Read through the data and count the lines that contain the string "used"; give only the result.

*** MATERIAL FOR THIS TASK Section Begins ***

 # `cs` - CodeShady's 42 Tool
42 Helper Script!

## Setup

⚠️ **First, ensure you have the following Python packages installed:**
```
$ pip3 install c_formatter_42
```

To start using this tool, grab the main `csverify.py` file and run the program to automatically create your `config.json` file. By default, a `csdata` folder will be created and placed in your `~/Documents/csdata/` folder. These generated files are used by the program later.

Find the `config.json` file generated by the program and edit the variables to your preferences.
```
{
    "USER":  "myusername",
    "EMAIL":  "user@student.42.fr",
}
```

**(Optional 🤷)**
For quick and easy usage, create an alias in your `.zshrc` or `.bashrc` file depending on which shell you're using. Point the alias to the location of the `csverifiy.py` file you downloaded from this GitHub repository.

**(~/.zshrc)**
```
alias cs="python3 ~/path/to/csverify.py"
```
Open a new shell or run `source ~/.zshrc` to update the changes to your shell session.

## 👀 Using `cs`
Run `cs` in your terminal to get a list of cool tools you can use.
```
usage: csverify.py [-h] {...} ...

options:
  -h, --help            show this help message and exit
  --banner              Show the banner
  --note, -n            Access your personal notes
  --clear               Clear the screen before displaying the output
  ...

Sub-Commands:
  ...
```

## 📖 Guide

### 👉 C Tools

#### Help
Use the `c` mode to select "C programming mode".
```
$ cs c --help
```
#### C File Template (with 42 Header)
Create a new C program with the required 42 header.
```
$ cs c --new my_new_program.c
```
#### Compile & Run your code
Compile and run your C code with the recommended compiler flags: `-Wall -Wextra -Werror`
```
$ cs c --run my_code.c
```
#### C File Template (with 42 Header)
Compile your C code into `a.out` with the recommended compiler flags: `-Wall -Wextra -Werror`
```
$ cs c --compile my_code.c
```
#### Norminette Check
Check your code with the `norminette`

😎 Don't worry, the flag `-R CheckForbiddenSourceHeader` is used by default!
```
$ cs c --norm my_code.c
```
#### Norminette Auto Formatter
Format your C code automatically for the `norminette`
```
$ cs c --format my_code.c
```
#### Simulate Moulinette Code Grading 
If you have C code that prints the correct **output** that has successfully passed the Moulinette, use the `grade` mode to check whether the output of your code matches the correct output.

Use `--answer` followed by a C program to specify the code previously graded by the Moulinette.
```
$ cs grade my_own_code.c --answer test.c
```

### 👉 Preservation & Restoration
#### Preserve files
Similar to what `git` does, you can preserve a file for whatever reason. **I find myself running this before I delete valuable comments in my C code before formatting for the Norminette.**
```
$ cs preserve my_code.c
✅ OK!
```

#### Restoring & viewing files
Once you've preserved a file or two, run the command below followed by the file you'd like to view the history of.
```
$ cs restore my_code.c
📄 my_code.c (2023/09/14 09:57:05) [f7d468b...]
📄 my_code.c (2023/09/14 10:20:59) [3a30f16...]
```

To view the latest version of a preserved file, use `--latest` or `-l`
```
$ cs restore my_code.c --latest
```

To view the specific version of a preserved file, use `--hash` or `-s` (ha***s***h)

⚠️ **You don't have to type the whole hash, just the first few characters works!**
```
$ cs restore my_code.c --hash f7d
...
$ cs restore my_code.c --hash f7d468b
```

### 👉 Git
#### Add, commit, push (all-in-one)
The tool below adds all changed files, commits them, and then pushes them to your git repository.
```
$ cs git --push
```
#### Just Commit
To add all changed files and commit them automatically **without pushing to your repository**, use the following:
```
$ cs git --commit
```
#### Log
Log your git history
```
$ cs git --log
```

*** MATERIAL FOR THIS TASK Section Ends ***

REPLY TO THE EXERCISE: 2